If you don’t recall hearing any news about an FAA cyber-attack, that’s because the FAA, unlike most businesses, isn’t required to disclose such attacks. But because it’s a government agency, it still has to make its procurement actions public and that’s how the information came to light.
Fortunately, Washington is overrun with journalists who scour obscure reports for such things and it was Nextgov.com, which is part of Government Executive magazine that published the first reports about the cyber-attack that hit the FAA.
The attack on the FAA is actually part of a much bigger and more difficult problem. How will the airline industry secure the global web of networks that aviation authorities use to provide data and flight clearances to planes, to update flight plans, and that pilots use to send flight plans and other data to the FAA and to their employers. Those networks, which have slowly evolved since they were first put in place in the 1960s, basically just grew. At first, they were never part of any overall plan.
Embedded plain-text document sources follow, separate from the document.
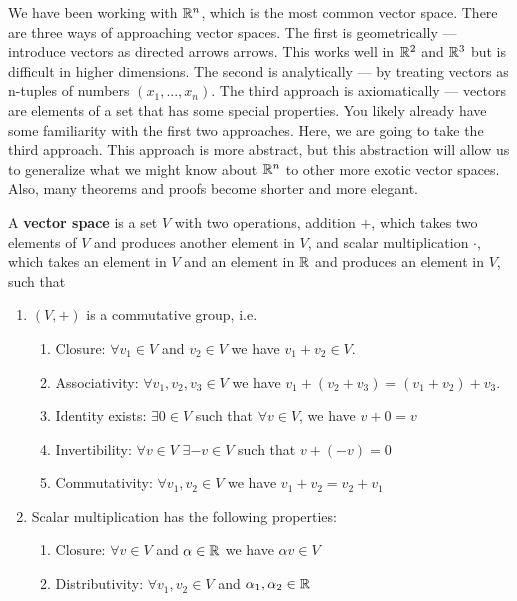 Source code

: We have been working with $\mathbb{R}^n$, which is the most common vector
space. There are three ways of approaching vector spaces. The first is
geometrically --- introduce vectors as directed arrows arrows. This
works well in $\mathbb{R}^2$ and $\mathbb{R}^3$ but is difficult in higher dimensions.
The second is analytically --- by treating vectors as n-tuples of
numbers $(x_1, ..., x_n)$. The third approach is axiomatically ---
vectors are elements of a set that has some special properties. You
likely already have some familiarity with the first two
approaches. Here, we are going to take the third approach. This
approach is more abstract, but this abstraction will allow us to
generalize what we might know about $\mathbb{R}^n$ to other more exotic vector
spaces. Also, many theorems and proofs become shorter and more elegant.

\begin{definition}
  A \textbf{vector space} is a set $V$  with
  two operations, addition $+$, which takes two elements of $V$ and
  produces another element in $V$, and scalar multiplication $\cdot$,
  which takes an element in $V$ and an element in $\mathbb{R}$ and
  produces an element in $V$, such that
  \begin{enumerate}
  \item $(V, +)$ is a commutative group, i.e.
    \begin{enumerate}
    \item Closure: $\forall v_1 \in V$ and $v_2 \in V$ we have $v_1
      + v_2 \in V$. 
    \item Associativity: $\forall v_1, v_2, v_3 \in V$ we have $v_1
      + (v_2 + v_3 ) = (v_1 + v_2) + v_3 $. 
    \item Identity exists: $\exists 0 \in V$ such that $\forall v \in
      V$, we have $v + 0 = v$
    \item Invertibility: $\forall v \in V$ $\exists -v \in V$ such
      that $v + (-v) = 0$
    \item Commutativity: $\forall v_1, v_2 \in V$ we have $v_1+v_2 =
      v_2 + v_1$
    \end{enumerate}
  \item Scalar multiplication has the following properties:
    \begin{enumerate}
    \item Closure: $\forall v \in V$ and $\alpha \in \mathbb{R}$ we have
      $\alpha v \in V$
    \item Distributivity: $\forall v_1 , v_2 \in V$ and $\alpha_1, \alpha_2 \in
      \mathbb{R}$
      \begin{align*}

\end{align*}
\end{enumerate}
\end{enumerate}
\end{definition}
FAA Panel to Study Ways to Defend Flight Systems From Hackers
Now, of course, things have changed. The FAA, like its partner agencies in Europe and Asia, is updating its data systems. But those updates are part of a very ambitious, very long-term, plan. That plan needs to be able to meet the challenge of automating the ground-based flight management systems to keep up with advances in technology, and to allow aircraft of all types to stay safe in increasingly crowded skies.
Commercial aircraft, meanwhile, are growing dramatically more sophisticated. Flight controls, navigation and other systems from fuel management to air conditioning are now automated. Flight crews may be communicating with their airlines by digital satellite links and of course passengers want WiFi and movies.
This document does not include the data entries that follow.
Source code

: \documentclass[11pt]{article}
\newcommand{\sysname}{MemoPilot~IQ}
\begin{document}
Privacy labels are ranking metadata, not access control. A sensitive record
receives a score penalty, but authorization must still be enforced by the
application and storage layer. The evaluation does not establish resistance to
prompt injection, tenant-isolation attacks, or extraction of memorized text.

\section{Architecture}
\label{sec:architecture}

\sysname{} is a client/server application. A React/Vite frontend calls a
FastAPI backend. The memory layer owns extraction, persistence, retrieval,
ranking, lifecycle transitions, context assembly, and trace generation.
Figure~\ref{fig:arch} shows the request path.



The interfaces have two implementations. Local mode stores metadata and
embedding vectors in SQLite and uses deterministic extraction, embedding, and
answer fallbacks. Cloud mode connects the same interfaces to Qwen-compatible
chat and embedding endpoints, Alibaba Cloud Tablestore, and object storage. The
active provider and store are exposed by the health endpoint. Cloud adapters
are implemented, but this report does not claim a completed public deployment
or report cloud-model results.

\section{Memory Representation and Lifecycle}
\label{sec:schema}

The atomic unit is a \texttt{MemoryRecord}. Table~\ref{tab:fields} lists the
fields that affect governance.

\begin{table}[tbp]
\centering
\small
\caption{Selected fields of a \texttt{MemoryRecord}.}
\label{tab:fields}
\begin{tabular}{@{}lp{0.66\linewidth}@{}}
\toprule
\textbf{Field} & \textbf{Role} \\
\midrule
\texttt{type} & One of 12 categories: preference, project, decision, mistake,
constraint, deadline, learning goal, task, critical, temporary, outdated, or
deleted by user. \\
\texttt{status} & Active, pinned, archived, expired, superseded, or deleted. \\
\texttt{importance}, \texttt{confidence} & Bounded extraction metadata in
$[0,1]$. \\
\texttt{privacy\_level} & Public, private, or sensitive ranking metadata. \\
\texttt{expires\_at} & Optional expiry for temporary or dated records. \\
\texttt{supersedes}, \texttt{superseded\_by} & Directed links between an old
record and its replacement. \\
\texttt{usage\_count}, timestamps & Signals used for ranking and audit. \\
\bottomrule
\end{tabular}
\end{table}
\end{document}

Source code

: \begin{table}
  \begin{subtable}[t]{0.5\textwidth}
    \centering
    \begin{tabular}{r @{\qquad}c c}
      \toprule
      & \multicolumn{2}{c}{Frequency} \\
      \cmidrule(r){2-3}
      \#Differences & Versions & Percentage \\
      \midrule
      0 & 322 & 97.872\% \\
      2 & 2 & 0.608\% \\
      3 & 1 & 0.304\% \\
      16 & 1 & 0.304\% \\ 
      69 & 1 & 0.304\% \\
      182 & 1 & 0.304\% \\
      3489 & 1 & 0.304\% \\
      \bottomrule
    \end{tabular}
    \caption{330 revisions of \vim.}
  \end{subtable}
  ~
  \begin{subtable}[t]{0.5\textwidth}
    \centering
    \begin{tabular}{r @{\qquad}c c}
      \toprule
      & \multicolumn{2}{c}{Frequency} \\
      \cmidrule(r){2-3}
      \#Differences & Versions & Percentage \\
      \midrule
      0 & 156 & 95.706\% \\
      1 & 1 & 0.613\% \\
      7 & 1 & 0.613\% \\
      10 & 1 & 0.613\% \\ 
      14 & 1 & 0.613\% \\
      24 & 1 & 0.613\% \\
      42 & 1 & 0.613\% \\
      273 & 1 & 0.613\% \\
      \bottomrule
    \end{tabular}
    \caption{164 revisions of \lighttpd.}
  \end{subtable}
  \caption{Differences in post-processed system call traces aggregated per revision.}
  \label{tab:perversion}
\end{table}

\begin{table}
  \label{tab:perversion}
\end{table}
This means that the FAA, which has already been hit by at least one cyber-attack, is trying hard to make sure its networks stay secure enough to keep hackers out.
You may also recall another news report from a few weeks ago about a hacker who claimed to have taken over the engine management systems on board an airliner while he was a passenger. While it’s possible that this did indeed happen, it’s not necessarily the most critical problem faced by international airlines regulators. The fact is that even if such a thing is possible, the risk is very low because very few people can pull it off, and even fewer can do it without anyone noticing.
But other types of cyber-threats are very real. Earlier in June, for example, the operations of LOT Polish Airlines at Warsaw Chopin Airport were disrupted by a cyber-attack on LOT’s flight planning computers. The result was similar to what happened to American Airlines through a software bug, which is to say nearly a dozen flights were grounded and others delayed.
While the attacks on flight planning and management systems don’t necessarily put passengers at risk, because the flights affected are on the ground at the time, they are very expensive. Worse, they have the potential to affect the safety of such flights if the hackers tamper with the wrong data. A good example of this might be in aircraft refueling orders. Order the wrong amount and a flight might not have enough to reach its destination.
The FAA is right to start worrying about these issues today. Until now, the airlines have been out of reach for cyber-criminals and hackers. But that only means that they’ll try harder and it’s a pretty safe bet that one way or another they’ll be able to penetrate the networks. The question then becomes how to protect the data on the networks and how to protect the data that goes to the aircraft.
Ultimately, the FAA needs to consider how to make sure the information that travels over those networks is safe and is delivered accurately, not on whether it’s possible penetrate the network, because it will be penetrated. The problem to address is how to keep that from making a difference.